What you return must match the records below character for character, except that no picture appears.

Dataset extract =
┏━━

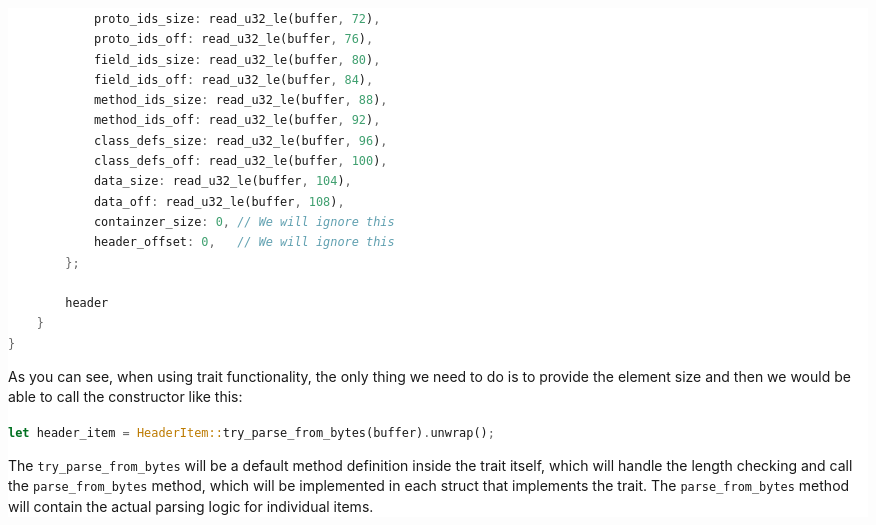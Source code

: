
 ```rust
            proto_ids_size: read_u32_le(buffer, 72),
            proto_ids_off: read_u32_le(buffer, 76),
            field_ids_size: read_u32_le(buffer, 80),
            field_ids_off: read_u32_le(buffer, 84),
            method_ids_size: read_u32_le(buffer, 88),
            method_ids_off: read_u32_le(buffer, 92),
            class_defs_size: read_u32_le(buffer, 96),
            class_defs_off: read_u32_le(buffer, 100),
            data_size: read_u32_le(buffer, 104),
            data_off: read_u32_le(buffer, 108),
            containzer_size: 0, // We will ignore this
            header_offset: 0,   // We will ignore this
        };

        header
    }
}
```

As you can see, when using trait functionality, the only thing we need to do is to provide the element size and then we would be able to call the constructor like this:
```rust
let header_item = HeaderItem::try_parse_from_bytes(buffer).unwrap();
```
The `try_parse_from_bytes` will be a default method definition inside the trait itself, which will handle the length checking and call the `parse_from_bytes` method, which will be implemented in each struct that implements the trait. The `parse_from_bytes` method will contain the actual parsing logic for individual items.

┗━━

Problem solution =
Source code

:
 ```rust
            proto_ids_size: read_u32_le(buffer, 72),
            proto_ids_off: read_u32_le(buffer, 76),
            field_ids_size: read_u32_le(buffer, 80),
            field_ids_off: read_u32_le(buffer, 84),
            method_ids_size: read_u32_le(buffer, 88),
            method_ids_off: read_u32_le(buffer, 92),
            class_defs_size: read_u32_le(buffer, 96),
            class_defs_off: read_u32_le(buffer, 100),
            data_size: read_u32_le(buffer, 104),
            data_off: read_u32_le(buffer, 108),
            containzer_size: 0, // We will ignore this
            header_offset: 0,   // We will ignore this
        };

        header
    }
}
```

As you can see, when using trait functionality, the only thing we need to do is to provide the element size and then we would be able to call the constructor like this:
```rust
let header_item = HeaderItem::try_parse_from_bytes(buffer).unwrap();
```
The `try_parse_from_bytes` will be a default method definition inside the trait itself, which will handle the length checking and call the `parse_from_bytes` method, which will be implemented in each struct that implements the trait. The `parse_from_bytes` method will contain the actual parsing logic for individual items.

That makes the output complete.